On April 19 1917, 115 men from the Penton Street regiment were killed during the 2nd Battle of Gaza.
Though they are buried in Israel, St Mark’s Church in Myddleton Square, Clerkenwell, is the home of their memorials, and those of their successors who died in the Second World War.
Last night veterans, including the only surviving Rifles officer Sir John Chapple, were joined by mayor Kat Fletcher and dozens of others to pay their respects at a moving service.
“It went very well,” said organiser Darren O’Brien, who became fascinated by the Rifles while serving as a police officer in Islington and is now writing a book on them.
“The whole purpose of the event was to commemorate the men that died from the local area during the battle.
“It’s as relevant today as it was then due to world events and everyone that turned up was there to remember the regiment.”

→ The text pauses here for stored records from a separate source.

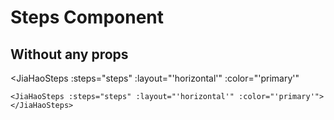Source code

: <script setup lang="ts">
import {JiaHaoSteps} from 'jiahao-vue'
const steps = ['Go to store', 'Get Milk', 'Get Bread', 'Checkout at Register']
</script>

# Steps Component

## Without any props

<JiaHaoSteps
:steps="steps"
:layout="'horizontal'"
:color="'primary'"

> </JiaHaoSteps>

```vue
<JiaHaoSteps :steps="steps" :layout="'horizontal'" :color="'primary'"></JiaHaoSteps>
```
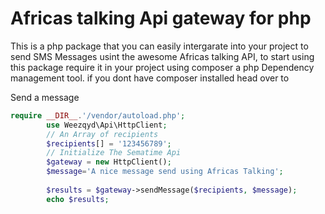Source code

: # Africas talking Api gateway for php 
This is a php package that you can easily intergarate into your project to send SMS Messages usint the awesome Africas talking API, to start using this package require it in your project using composer a php Dependency management tool.
if you dont have composer installed head over to 

Send a message
```php
require __DIR__.'/vendor/autoload.php';
        use Weezqyd\Api\HttpClient;
        // An Array of recipients
        $recipients[] = '123456789';
        // Initialize The Sematime Api
        $gateway = new HttpClient();
        $message='A nice message send using Africas Talking';
       
        $results = $gateway->sendMessage($recipients, $message);
        echo $results;
        
 ```
 

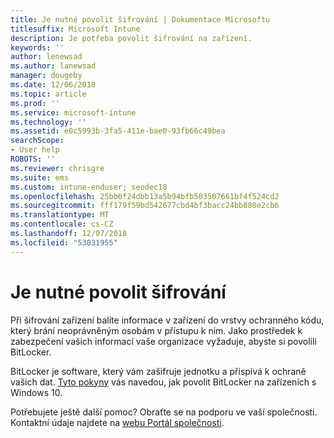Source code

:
 ```yaml
---
title: Je nutné povolit šifrování | Dokumentace Microsoftu
titlesuffix: Microsoft Intune
description: Je potřeba povolit šifrování na zařízení.
keywords: ''
author: lenewsad
ms.author: lanewsad
manager: dougeby
ms.date: 12/06/2018
ms.topic: article
ms.prod: ''
ms.service: microsoft-intune
ms.technology: ''
ms.assetid: e0c5993b-3fa5-411e-bae0-93fb66c49bea
searchScope:
- User help
ROBOTS: ''
ms.reviewer: chrisgre
ms.suite: ems
ms.custom: intune-enduser; seodec18
ms.openlocfilehash: 25bb6f24dbb13a5b94bfb503507661bf4f524cd2
ms.sourcegitcommit: fff179f59bd542677cbd4bf3bacc24bb880e2cb6
ms.translationtype: MT
ms.contentlocale: cs-CZ
ms.lasthandoff: 12/07/2018
ms.locfileid: "53031955"
---
```

# <a name="you-need-to-enable-encryption"></a>Je nutné povolit šifrování

Při šifrování zařízení balíte informace v zařízení do vrstvy ochranného kódu, který brání neoprávněným osobám v přístupu k nim. Jako prostředek k zabezpečení vašich informací vaše organizace vyžaduje, abyste si povolili BitLocker.

BitLocker je software, který vám zašifruje jednotku a přispívá k ochraně vašich dat. [Tyto pokyny](https://gallery.technet.microsoft.com/How-to-turn-on-BitLocker-34294d3d) vás navedou, jak povolit BitLocker na zařízeních s Windows 10.

Potřebujete ještě další pomoc? Obraťte se na podporu ve vaší společnosti. Kontaktní údaje najdete na [webu Portál společnosti](https://go.microsoft.com/fwlink/?linkid=2010980).
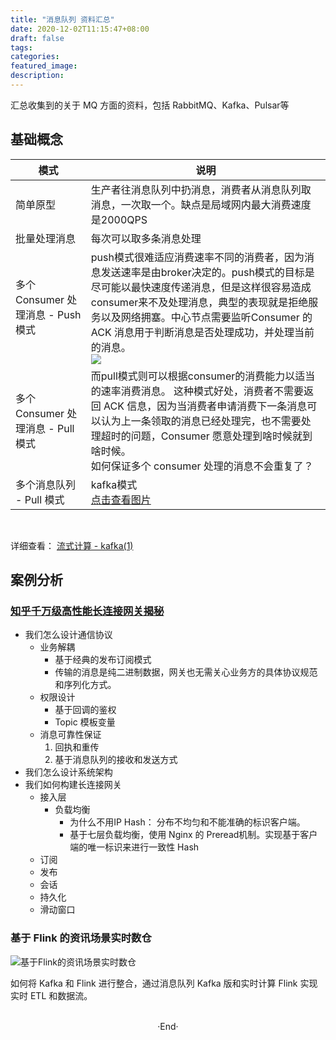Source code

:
 ```yaml
---
title: "消息队列 资料汇总"
date: 2020-12-02T11:15:47+08:00
draft: false
tags: 
categories: 
featured_image: 
description: 
---
```




汇总收集到的关于 MQ 方面的资料，包括 RabbitMQ、Kafka、Pulsar等


## 基础概念

| 模式 | 说明 | 
|-- |---|
|简单原型 | 生产者往消息队列中扔消息，消费者从消息队列取消息，一次取一个。缺点是局域网内最大消费速度是2000QPS|
|批量处理消息 | 每次可以取多条消息处理|
|多个 Consumer 处理消息 - Push 模式 |push模式很难适应消费速率不同的消费者，因为消息发送速率是由broker决定的。push模式的目标是尽可能以最快速度传递消息，但是这样很容易造成consumer来不及处理消息，典型的表现就是拒绝服务以及网络拥塞。中心节点需要监听Consumer 的 ACK 消息用于判断消息是否处理成功，并处理当前的消息。 <br/> ![](https://pjmike-1253796536.cos.ap-beijing.myqcloud.com/p2p_queue.png)|
|多个 Consumer 处理消息 - Pull 模式 | 而pull模式则可以根据consumer的消费能力以适当的速率消费消息。 这种模式好处，消费者不需要返回 ACK 信息，因为当消费者申请消费下一条消息可以认为上一条领取的消息已经处理完，也不需要处理超时的问题，Consumer 愿意处理到啥时候就到啥时候。<br /> 如何保证多个 consumer 处理的消息不会重复了？ |
| 多个消息队列 - Pull 模式 | kafka模式 <br />[点击查看图片](https://img-blog.csdn.net/20180815151605738?watermark/2/text/aHR0cHM6Ly9ibG9nLmNzZG4ubmV0L3UwMTIxNDIyNDc=/font/5a6L5L2T/fontsize/400/fill/I0JBQkFCMA==/dissolve/70) |

<br />

详细查看： [流式计算 - kafka(1)](https://mp.weixin.qq.com/s?__biz=MzA4MzEzNjA0NA==&mid=222594584&idx=1&sn=d64e5f5768ce48bd0bee1824b30fb1e3&scene=0#rd)

## 案例分析
###  [知乎千万级高性能长连接网关揭秘](https://www.infoq.cn/article/UXrU4hr_mlMX3q84MB9M)

- 我们怎么设计通信协议
    - 业务解耦
        - 基于经典的发布订阅模式
        - 传输的消息是纯二进制数据，网关也无需关心业务方的具体协议规范和序列化方式。
    - 权限设计
        - 基于回调的鉴权
        - Topic 模板变量
    - 消息可靠性保证
       1. 回执和重传
       2. 基于消息队列的接收和发送方式
- 我们怎么设计系统架构
- 我们如何构建长连接网关
    - 接入层
        - 负载均衡
            - 为什么不用IP Hash： 分布不均匀和不能准确的标识客户端。
            - 基于七层负载均衡，使用 Nginx 的 Preread机制。实现基于客户端的唯一标识来进行一致性 Hash
    - 订阅
    - 发布
    - 会话
    - 持久化
    - 滑动窗口


### 基于 Flink 的资讯场景实时数仓

![基于Flink的资讯场景实时数仓](https://help-static-aliyun-doc.aliyuncs.com/assets/img/zh-CN/3989853951/p97864.png)

如何将 Kafka 和 Flink 进行整合，通过消息队列 Kafka 版和实时计算 Flink 实现实时 ETL 和数据流。


<br>

<center>  ·End·  </center>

After a year defending the Suez Canal in Egypt, the Rifles began preparing for the forthcoming invasion of Palestine in March 1917. Their turn came on April 19 at 7.30am, when they and the 1st/4th Bn Northants Regiment advanced towards the enemy’s trenches after poisonous gas and artillery shells failed to soften them.
It was the first time poison gas had been used by the British in the desert campaign but the attack was quickly halted and the wounded lay on the ridgeline all day under the murderous fire of the enemy’s machine gun and artillery fire.
The war diary recorded casualties of 13 officers and 366 other ranks, 115 of whom were killed or died within days.
“I fought in the first Gulf War, so I’m quite aware of desert campaigns,” added Darren. “One hundred years ago people didn’t really leave their local area. But all of a sudden these chaps were kicked out to Gallipoli, hanging off the cliffs there, and then onto Israel and Palestine.
“We know all about the Western Front but there’s not enough awareness of the other campaigns. Everybody talks about Belgium and France. People don’t travel to see the graves of these guys so much, so they are not as widely remembered.”